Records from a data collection
▬▬▬

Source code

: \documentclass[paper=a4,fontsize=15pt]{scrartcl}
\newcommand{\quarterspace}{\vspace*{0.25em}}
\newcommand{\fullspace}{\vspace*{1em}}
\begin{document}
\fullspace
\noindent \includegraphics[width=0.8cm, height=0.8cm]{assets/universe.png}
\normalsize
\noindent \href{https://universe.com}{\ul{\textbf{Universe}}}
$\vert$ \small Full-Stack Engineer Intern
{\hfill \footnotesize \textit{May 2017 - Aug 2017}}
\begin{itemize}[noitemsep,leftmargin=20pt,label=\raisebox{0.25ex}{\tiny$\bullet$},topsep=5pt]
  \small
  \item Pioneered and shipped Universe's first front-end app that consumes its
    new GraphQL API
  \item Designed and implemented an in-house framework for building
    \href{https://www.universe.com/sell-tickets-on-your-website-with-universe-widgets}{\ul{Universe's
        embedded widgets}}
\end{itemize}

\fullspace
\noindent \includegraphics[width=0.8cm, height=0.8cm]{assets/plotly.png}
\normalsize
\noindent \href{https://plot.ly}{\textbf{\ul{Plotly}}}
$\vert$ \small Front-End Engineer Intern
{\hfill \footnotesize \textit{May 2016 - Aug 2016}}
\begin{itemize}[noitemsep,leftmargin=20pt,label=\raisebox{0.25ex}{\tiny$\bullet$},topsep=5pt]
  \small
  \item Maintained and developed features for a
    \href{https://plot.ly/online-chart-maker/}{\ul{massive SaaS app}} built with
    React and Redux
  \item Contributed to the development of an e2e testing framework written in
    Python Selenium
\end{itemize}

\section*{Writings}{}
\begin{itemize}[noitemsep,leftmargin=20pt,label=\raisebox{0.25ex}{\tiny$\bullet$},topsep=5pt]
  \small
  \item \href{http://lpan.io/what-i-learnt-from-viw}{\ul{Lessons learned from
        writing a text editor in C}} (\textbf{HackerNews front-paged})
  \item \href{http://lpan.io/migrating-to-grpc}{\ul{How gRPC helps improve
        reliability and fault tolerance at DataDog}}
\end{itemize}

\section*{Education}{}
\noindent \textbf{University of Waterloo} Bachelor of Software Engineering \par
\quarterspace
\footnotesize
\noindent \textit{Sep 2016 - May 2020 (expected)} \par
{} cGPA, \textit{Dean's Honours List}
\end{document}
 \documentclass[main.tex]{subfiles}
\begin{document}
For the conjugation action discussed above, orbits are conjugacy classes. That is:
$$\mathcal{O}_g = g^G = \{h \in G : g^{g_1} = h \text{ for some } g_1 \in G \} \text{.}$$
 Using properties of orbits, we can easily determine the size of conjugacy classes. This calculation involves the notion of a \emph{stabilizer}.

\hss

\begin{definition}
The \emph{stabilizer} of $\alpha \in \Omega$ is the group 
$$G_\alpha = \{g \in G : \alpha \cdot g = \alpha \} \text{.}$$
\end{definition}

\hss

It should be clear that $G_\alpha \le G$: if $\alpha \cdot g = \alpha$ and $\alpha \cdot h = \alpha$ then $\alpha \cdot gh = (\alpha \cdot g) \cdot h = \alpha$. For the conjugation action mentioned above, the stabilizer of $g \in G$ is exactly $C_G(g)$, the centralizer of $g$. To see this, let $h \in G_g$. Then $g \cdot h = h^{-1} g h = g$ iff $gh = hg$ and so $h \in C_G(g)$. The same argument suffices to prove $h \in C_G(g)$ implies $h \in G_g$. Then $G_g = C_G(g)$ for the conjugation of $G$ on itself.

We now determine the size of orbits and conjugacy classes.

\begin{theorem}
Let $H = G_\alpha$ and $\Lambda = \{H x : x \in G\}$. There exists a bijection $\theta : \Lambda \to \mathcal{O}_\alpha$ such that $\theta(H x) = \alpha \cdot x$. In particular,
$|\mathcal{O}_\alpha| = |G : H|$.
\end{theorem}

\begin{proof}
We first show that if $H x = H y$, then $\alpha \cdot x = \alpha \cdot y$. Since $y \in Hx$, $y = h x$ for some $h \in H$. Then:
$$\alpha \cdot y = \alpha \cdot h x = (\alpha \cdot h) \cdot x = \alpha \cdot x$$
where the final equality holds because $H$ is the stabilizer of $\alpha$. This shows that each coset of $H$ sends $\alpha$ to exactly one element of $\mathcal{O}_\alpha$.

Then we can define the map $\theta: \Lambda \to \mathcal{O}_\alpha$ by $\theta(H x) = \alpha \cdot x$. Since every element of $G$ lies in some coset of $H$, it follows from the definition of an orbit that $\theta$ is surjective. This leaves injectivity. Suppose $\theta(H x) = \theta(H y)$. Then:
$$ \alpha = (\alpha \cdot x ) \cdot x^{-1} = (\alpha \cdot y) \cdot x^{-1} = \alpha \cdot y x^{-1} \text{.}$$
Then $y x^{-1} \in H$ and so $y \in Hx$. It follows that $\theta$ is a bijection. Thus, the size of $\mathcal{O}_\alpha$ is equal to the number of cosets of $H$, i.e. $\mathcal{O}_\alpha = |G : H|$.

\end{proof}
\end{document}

▬▬▬

_Problem details_
How many lines of the records contain the string "newcommand"? Respond with the number alone.

_Finished exercise_
2